The purpose of the facility is classified, but I can tell you it housed seven
individuals who were not allowed to leave.”

“Permission to ask for a clarification, sir?”
Chapel said.

“Absolutely granted,” Hollingshead told him.

“These men were prisoners?” Chapel asked.

“Need to know,” Banks said. In other words, Chapel
wasn't cleared to even know that the prisoners were in fact prisoners.

“The DoD refers to them as detainees,” Hollingshead
said.

Ah,
Chapel thought.
Prisoners, yes. But not criminals incarcerated in a prison. Individuals held,
most likely without trial, for unspecified reasons. That suggested they were
terrorists, or at least that they possessed information regarding terrorism, and
had been held under extraordinary rendition.

Chapel bit his lip. He was already jumping to
conclusions and the briefing had just started. The first thing he'd learned
during his military intelligence training was to never assume anything.

“Six of the individuals escaped from the facility.
The seventh is presumed dead. Why we presume this is—”

“Need to know,” Banks jumped in.

Hollingshead nodded. “The six who left the facility
were tracked to the best of our ability, of course, and we are very good at that
sort of thing. Two of them were picked up en route and . . .
neutralized. The remaining four were followed by satellite reconnaissance as far
as a train station in Rhinecliff, New York, where we picked them up on a
closed-circuit camera.” He pressed another button and the television screen
flickered to life, showing grainy black-and-white footage of a train
platform.

Chapel leaned forward to get a better look.

Four men were on the platform. They paced back and
forth, acting agitated. It was hard to tell them apart—they all had shaggy hair
and beards and their clothes were little more than rags. A train pulled up to
the platform and one of them got on. The other three didn't even so much as wave
good-bye.

“The four you see here each took a different train,
headed to a different destination. About the same time I started texting you, I
dispatched counterintelligence units to pick them up before they got off the
trains. Sadly none of these units was successful.”

“The detainees never showed up at the destinations?
They left the trains en route?” Chapel asked.

“Ah. No. The units were—well. They are units no
more.”

“The detainees killed your people?” Chapel asked,
amazed. The DIA didn't mess around with terrorists (assuming, of course, these
were terrorists, he reminded himself).

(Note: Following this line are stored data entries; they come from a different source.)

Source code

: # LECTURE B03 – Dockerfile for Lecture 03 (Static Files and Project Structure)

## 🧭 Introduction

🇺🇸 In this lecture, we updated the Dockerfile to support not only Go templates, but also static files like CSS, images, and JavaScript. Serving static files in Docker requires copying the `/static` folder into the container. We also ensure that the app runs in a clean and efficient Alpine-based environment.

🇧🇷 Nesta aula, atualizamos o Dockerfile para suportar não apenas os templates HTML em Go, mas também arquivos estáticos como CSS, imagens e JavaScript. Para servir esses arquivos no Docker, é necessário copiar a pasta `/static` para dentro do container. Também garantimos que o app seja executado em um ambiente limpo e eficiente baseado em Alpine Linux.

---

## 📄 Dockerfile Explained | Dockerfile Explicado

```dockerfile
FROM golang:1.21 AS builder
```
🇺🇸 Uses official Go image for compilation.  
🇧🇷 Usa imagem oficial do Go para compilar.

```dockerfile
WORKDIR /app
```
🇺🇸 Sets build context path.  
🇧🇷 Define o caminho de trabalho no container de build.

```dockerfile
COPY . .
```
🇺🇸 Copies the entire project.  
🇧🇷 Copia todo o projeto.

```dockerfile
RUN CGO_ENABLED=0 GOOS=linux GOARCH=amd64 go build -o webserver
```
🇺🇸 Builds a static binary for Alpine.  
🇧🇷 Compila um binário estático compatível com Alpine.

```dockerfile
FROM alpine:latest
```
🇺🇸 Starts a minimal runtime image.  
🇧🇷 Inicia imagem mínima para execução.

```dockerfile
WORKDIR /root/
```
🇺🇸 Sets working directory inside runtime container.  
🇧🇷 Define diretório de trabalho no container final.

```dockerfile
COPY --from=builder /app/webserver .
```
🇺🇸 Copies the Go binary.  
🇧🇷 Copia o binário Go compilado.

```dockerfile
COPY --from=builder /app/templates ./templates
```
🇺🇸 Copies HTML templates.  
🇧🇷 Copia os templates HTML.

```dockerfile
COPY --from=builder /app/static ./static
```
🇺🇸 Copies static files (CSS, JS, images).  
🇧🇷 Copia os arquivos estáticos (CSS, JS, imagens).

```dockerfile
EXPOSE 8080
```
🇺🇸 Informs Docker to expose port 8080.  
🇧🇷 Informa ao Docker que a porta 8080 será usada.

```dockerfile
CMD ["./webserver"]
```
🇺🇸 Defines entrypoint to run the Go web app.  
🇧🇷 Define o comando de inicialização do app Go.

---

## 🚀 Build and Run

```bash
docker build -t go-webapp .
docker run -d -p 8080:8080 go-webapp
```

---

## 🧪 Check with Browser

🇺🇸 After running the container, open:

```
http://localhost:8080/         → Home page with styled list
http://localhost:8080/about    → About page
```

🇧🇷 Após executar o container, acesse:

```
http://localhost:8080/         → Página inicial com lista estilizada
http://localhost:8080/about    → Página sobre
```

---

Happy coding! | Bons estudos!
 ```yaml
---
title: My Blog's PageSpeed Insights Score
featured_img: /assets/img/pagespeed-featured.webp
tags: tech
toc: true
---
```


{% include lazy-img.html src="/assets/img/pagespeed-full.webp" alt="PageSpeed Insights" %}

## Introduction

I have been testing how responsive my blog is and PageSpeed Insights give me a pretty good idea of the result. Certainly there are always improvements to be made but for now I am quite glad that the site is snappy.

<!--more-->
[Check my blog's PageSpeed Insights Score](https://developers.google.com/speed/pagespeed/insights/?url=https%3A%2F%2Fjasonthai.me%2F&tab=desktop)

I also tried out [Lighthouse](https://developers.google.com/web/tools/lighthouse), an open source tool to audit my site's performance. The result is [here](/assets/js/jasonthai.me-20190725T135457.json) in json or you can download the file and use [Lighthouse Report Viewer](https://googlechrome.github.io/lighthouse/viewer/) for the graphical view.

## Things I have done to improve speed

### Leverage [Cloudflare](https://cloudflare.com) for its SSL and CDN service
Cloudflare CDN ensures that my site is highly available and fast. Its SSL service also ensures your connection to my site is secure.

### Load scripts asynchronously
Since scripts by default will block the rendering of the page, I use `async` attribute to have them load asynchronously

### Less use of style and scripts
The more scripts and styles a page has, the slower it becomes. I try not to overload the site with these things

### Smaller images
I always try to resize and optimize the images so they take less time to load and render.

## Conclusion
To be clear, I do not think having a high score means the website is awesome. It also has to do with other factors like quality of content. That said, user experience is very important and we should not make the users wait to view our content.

If they sent squads of soldiers to pick
up the detainees, they would have gone in heavily armed and ready for
anything.

“The detainees are dangerous people,” Hollingshead
said. “They're stronger and faster than—”

“Need to know,” Banks said, nearly jumping out of
his chair.

Damn it,
Chapel
thought. He had a bad feeling about where this was going. They were going to ask
him to lead an investigation to track these men down, but they weren't going to
give him enough information to do it properly. Government bureaucracy at its
very worst, and he was the one who would have to take the fall.

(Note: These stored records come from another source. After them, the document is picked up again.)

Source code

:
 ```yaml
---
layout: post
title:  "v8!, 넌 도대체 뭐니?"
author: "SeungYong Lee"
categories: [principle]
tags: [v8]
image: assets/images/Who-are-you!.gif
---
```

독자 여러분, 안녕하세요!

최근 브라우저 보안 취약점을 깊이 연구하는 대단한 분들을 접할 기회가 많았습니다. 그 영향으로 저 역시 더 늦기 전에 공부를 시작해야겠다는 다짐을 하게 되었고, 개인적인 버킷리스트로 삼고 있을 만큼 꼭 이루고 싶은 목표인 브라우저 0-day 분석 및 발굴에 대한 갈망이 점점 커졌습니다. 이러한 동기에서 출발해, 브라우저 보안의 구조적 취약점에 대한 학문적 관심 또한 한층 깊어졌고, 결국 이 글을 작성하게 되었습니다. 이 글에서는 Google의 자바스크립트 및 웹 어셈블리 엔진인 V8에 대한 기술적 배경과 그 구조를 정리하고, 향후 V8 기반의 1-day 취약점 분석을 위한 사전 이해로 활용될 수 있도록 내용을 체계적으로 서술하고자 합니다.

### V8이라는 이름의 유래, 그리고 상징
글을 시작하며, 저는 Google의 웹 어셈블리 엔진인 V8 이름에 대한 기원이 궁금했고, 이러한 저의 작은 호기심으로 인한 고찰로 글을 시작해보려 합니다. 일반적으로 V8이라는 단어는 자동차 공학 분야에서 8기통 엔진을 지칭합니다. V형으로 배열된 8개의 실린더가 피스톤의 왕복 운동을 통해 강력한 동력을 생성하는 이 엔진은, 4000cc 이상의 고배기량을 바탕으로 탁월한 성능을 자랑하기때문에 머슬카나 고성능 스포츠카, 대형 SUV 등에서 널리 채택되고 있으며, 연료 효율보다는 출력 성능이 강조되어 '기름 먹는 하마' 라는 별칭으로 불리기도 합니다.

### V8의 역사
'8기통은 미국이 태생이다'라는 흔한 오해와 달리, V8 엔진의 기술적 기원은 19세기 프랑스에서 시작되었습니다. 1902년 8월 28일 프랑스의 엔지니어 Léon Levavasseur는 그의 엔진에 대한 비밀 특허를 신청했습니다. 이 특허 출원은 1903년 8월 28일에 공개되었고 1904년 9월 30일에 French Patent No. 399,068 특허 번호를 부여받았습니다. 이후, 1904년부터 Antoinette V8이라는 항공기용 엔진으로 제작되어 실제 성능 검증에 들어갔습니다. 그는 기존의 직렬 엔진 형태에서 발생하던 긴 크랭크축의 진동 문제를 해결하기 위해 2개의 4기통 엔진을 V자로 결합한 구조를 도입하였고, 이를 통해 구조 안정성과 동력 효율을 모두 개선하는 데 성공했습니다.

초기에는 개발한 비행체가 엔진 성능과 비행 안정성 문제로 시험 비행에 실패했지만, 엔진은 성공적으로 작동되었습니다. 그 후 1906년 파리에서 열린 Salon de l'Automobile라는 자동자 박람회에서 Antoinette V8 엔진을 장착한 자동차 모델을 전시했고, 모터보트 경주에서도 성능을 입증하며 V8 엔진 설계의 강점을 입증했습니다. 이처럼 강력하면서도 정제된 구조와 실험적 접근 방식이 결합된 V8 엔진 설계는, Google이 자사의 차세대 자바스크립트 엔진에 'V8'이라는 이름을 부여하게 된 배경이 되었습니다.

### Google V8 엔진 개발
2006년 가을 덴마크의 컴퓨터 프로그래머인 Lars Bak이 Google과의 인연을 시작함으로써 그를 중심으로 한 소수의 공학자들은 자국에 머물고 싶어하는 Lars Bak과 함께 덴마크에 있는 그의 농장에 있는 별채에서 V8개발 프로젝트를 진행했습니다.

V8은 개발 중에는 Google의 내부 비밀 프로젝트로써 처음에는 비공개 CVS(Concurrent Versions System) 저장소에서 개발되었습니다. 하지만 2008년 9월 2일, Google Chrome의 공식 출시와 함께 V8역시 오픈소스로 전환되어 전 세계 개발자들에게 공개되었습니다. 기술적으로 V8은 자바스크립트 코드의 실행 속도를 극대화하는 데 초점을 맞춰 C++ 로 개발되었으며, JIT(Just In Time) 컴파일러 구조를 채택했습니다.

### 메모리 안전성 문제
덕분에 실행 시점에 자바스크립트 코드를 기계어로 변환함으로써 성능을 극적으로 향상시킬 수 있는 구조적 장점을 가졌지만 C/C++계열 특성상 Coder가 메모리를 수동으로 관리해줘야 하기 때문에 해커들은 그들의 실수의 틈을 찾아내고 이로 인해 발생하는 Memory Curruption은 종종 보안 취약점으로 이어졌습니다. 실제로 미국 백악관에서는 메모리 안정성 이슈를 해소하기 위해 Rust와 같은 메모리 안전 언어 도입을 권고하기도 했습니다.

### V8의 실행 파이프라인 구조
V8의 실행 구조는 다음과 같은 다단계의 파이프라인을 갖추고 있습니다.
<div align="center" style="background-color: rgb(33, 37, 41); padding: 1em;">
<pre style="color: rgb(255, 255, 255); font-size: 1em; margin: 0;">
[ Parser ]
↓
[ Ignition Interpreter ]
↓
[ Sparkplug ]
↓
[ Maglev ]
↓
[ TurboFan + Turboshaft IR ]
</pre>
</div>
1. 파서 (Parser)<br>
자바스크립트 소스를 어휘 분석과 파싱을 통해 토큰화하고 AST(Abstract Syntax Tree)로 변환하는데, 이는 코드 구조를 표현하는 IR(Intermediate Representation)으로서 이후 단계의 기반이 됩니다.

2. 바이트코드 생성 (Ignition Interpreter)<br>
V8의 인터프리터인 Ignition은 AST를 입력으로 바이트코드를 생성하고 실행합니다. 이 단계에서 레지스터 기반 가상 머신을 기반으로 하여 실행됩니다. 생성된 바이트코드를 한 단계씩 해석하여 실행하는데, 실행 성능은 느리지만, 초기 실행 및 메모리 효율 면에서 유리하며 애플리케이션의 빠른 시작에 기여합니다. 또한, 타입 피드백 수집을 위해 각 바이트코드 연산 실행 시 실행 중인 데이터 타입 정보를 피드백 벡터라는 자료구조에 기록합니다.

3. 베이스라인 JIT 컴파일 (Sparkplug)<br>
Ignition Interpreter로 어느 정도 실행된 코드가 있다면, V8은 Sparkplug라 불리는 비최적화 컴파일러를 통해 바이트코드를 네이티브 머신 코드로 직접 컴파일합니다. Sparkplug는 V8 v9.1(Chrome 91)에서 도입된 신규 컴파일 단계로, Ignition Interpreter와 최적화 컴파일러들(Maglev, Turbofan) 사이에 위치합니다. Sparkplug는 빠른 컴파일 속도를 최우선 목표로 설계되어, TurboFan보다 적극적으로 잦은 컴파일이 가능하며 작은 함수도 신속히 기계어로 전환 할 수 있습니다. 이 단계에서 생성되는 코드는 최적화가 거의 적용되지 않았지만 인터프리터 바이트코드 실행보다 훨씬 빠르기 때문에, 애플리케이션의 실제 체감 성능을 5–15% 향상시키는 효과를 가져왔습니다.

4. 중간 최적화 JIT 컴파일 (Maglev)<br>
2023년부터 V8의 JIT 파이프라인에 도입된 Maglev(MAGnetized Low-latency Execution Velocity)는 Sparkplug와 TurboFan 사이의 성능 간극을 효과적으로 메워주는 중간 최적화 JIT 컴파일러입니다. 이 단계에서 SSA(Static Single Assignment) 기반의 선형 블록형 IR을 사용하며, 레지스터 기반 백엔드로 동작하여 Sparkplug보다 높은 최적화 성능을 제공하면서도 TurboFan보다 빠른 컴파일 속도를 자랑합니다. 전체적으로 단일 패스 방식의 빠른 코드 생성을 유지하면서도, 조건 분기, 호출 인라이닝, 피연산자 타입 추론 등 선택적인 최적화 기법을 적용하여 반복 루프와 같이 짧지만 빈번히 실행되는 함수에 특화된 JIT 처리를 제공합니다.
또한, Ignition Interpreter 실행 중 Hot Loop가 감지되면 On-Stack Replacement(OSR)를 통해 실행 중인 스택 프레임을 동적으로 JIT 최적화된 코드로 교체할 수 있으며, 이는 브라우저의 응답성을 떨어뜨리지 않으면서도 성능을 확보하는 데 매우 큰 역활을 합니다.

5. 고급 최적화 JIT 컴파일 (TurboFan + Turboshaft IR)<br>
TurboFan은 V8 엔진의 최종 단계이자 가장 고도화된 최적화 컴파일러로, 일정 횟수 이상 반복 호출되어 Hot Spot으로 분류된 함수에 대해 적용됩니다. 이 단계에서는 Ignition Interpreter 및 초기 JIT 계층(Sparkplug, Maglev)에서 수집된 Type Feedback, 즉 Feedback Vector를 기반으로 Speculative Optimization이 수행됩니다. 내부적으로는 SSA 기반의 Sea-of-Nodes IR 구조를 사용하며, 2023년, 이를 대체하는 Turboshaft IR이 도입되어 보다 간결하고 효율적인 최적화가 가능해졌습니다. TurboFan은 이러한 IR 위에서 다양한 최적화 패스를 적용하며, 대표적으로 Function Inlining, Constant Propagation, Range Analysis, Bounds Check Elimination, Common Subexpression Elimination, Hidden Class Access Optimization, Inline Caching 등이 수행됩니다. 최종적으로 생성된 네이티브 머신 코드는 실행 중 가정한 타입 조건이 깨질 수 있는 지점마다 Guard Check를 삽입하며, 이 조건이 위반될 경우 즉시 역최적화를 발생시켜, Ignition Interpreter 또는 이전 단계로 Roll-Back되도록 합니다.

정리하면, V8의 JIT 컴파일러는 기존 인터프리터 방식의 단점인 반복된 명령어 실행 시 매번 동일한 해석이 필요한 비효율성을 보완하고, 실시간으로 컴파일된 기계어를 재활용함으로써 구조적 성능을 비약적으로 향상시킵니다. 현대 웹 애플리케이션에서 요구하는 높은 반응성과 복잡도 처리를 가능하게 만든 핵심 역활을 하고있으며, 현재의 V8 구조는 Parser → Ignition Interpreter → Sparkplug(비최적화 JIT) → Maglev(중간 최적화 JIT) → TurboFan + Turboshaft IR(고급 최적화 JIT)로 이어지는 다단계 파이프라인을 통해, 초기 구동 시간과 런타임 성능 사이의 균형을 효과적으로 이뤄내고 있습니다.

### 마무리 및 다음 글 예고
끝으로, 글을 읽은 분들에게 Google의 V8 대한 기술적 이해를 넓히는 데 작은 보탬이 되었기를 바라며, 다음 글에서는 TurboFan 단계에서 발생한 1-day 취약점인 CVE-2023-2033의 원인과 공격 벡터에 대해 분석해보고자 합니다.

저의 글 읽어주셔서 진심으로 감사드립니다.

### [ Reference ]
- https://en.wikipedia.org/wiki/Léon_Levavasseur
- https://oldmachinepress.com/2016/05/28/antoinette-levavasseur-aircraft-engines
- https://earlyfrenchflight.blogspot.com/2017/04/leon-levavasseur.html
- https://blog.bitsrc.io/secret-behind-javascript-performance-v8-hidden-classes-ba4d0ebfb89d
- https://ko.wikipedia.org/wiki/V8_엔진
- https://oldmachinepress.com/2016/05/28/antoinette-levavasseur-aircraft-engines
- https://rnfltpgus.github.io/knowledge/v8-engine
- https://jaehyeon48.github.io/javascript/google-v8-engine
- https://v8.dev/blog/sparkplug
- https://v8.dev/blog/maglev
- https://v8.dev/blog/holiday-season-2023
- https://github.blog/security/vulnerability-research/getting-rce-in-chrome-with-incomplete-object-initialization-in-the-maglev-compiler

He said nothing, of course. These men were his
superiors. He didn't have to like Banks or approve of the man's obsessive need
for secrecy—but he did have to treat him with respect. That was part of what
being a soldier meant.

“We have to find these men, and soon,” Hollingshead
said. He switched off the flatscreen. “You see, they are carrying—”

“Need to know!” Banks said, nearly shouting.

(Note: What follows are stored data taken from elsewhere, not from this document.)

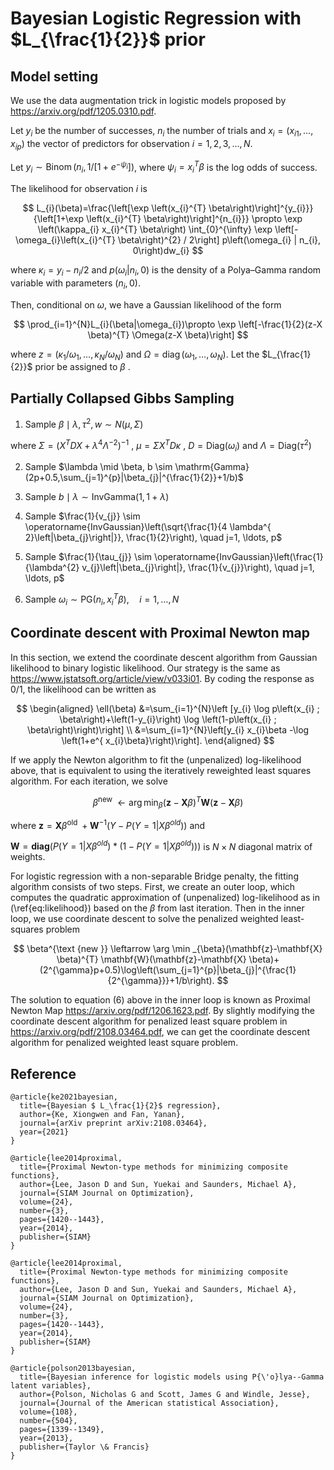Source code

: # Bayesian Logistic Regression with $L_{\frac{1}{2}}$ prior

## Model setting

We use the data augmentation trick in logistic models proposed by https://arxiv.org/pdf/1205.0310.pdf.



Let $y_{i}$ be the number of successes, $n_{i}$ the number of trials and $x_{i}=(x_{i1},...,x_{ip})$ the vector of predictors for observation $i=1,2,3,...,N$. 

Let $y_{i} \sim \operatorname{Binom}\left(n_{i}, 1 /\left[1+e^{-\psi_{i}}\right]\right)$, where $\psi_{i}=x_{i}^{T} \beta$ is the log odds of success. 



The likelihood for observation $i$ is


$$
L_{i}(\beta)=\frac{\left[\exp \left(x_{i}^{T} \beta\right)\right]^{y_{i}}}{\left[1+\exp \left(x_{i}^{T} \beta\right)\right]^{n_{i}}} \propto \exp \left(\kappa_{i} x_{i}^{T} \beta\right) \int_{0}^{\infty} \exp \left[-\omega_{i}\left(x_{i}^{T} \beta\right)^{2} / 2\right] p\left(\omega_{i} | n_{i}, 0\right)dw_{i}
$$


where $\kappa_{i}=y_{i}-n_{i} / 2$ and $p\left(\omega_{i} | n_{i}, 0\right)$  is the density of a Polya–Gamma random variable with parameters $\left(n_{i}, 0\right)$. 



Then, conditional on $\omega$, we have a Gaussian likelihood of the form


$$
\prod_{i=1}^{N}L_{i}(\beta|\omega_{i})\propto \exp \left[-\frac{1}{2}(z-X \beta)^{T} \Omega(z-X \beta)\right]
$$


where $z=\left(\kappa_{1} / \omega_{1}, \ldots, \kappa_{N} / \omega_{N}\right)$ and $\Omega=\operatorname{diag}\left(\omega_{1}, \ldots, \omega_{N}\right)$. Let the  $L_{\frac{1}{2}}$ prior be assigned to $\beta$ .



## Partially Collapsed Gibbs Sampling

1. Sample $\beta \mid \lambda,\tau^{2},w  \sim N(\mu,\Sigma)$



where $\Sigma= (X^{T}DX+\lambda^{4}\Lambda^{-2})^{-1}$ , $\mu=\Sigma X^{T}D\kappa$ ,  $D=\mathrm{Diag}(\omega_{i})$ and $\Lambda=\mathrm{Diag}(\tau^{2})$



2. Sample $\lambda \mid \beta, b \sim \mathrm{Gamma}(2p+0.5,\sum_{j=1}^{p}|\beta_{j}|^{\frac{1}{2}}+1/b)$

   

3. Sample $b \mid \lambda \sim \mathrm{InvGamma}(1,1+\lambda)$

   

4. Sample $\frac{1}{v_{j}} \sim \operatorname{InvGaussian}\left(\sqrt{\frac{1}{4 \lambda^{ 2}\left|\beta_{j}\right|}}, \frac{1}{2}\right), \quad j=1, \ldots, p$

   

5. Sample $\frac{1}{\tau_{j}} \sim \operatorname{InvGaussian}\left(\frac{1}{\lambda^{2} v_{j}\left|\beta_{j}\right|}, \frac{1}{v_{j}}\right), \quad j=1, \ldots, p$

   

6. Sample $\omega_{i} \sim  \mathrm{PG}(n_{i},x_{i}^{T}\beta), \quad i=1,\dots,N$



## Coordinate descent with Proximal Newton map

In this section, we extend the coordinate descent algorithm from Gaussian likelihood to binary logistic likelihood. Our strategy is the same as https://www.jstatsoft.org/article/view/v033i01. By coding the response as $0/1$, the likelihood can be written as


$$
\begin{aligned}
\ell(\beta) &=\sum_{i=1}^{N}\left [y_{i} \log p\left(x_{i} ; \beta\right)+\left(1-y_{i}\right) \log \left(1-p\left(x_{i} ; \beta\right)\right)\right] \\
&=\sum_{i=1}^{N}\left[y_{i} x_{i}\beta -\log \left(1+e^{ x_{i}\beta}\right)\right].
\end{aligned}
$$


If we apply the Newton algorithm to fit the (unpenalized) log-likelihood above, that is equivalent to using the iteratively reweighted least squares algorithm. For each iteration, we solve


$$
\beta^{\text {new }} \leftarrow \arg \min _{\beta}(\mathbf{z}-\mathbf{X} \beta)^{T} \mathbf{W}(\mathbf{z}-\mathbf{X} \beta)
$$



where $\mathbf{z}=\mathbf{X} \beta^{\text {old }}+\boldsymbol{W}^{-1}\left(Y-P(Y=1|X\beta^{old})\right)$ and 

$\boldsymbol{W}=\mathbf{diag}\left(P(Y=1|X\beta^{old})*(1-P(Y=1|X\beta^{old}))\right)$ is $N\times N$ diagonal matrix of weights.



For logistic regression with a non-separable Bridge penalty, the fitting algorithm consists of two steps. First, we create an outer loop, which computes the quadratic approximation of (unpenalized) log-likelihood as in (\ref{eq:likelihood}) based on the $\beta$ from last iteration. Then in the inner loop, we use coordinate descent to solve the penalized weighted least-squares problem



$$
\beta^{\text {new }} \leftarrow \arg \min _{\beta}(\mathbf{z}-\mathbf{X} \beta)^{T} \mathbf{W}(\mathbf{z}-\mathbf{X} \beta)+(2^{\gamma}p+0.5)\log\left(\sum_{j=1}^{p}|\beta_{j}|^{\frac{1}{2^{\gamma}}}+1/b\right).
$$



The solution to equation (6) above in the inner loop is known as Proximal Newton Map https://arxiv.org/pdf/1206.1623.pdf. By slightly modifying the coordinate descent algorithm for penalized least square problem in https://arxiv.org/pdf/2108.03464.pdf,  we can get the coordinate descent algorithm for penalized weighted least square problem.



## Reference

```
@article{ke2021bayesian,
  title={Bayesian $ L_\frac{1}{2}$ regression},
  author={Ke, Xiongwen and Fan, Yanan},
  journal={arXiv preprint arXiv:2108.03464},
  year={2021}
}
```

```
@article{lee2014proximal,
  title={Proximal Newton-type methods for minimizing composite functions},
  author={Lee, Jason D and Sun, Yuekai and Saunders, Michael A},
  journal={SIAM Journal on Optimization},
  volume={24},
  number={3},
  pages={1420--1443},
  year={2014},
  publisher={SIAM}
}
```

```
@article{lee2014proximal,
  title={Proximal Newton-type methods for minimizing composite functions},
  author={Lee, Jason D and Sun, Yuekai and Saunders, Michael A},
  journal={SIAM Journal on Optimization},
  volume={24},
  number={3},
  pages={1420--1443},
  year={2014},
  publisher={SIAM}
}
```

```
@article{polson2013bayesian,
  title={Bayesian inference for logistic models using P{\'o}lya--Gamma latent variables},
  author={Polson, Nicholas G and Scott, James G and Windle, Jesse},
  journal={Journal of the American statistical Association},
  volume={108},
  number={504},
  pages={1339--1349},
  year={2013},
  publisher={Taylor \& Francis}
}
```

Hollingshead stared at his opposite number. He
didn't turn red in the face or bare his teeth or ball his fists. It was clear to
Chapel, though, who had been trained to read people, that Hollingshead was about
to blow his top.

“I appreciate the sensitivity of this situation,”
Hollingshead said. Chapel could tell he was picking his words carefully. “But
you're putting my man in danger by keeping him in the dark like this.”

“You know what's at stake,” Banks said.

“And I'm telling you,” Hollingshead replied, “that
if you don't clear this particular piece of information right now, I'm pulling
out of this operation.”

“You wouldn't dare,” Banks said, with a snort. “You
know this needs to get done. You know what we stand to lose.”

“Indeed. Oh, yes, indeed I do. Which is why, after
ejecting you and your agent from my office, I'll take this right to the Joint
Chiefs. And write it up for the president's daily briefing, where I'll suggest
that we mobilize every soldier we can get our hands on until this is taken care
of. Of course, the press will want to know why we're doing that.”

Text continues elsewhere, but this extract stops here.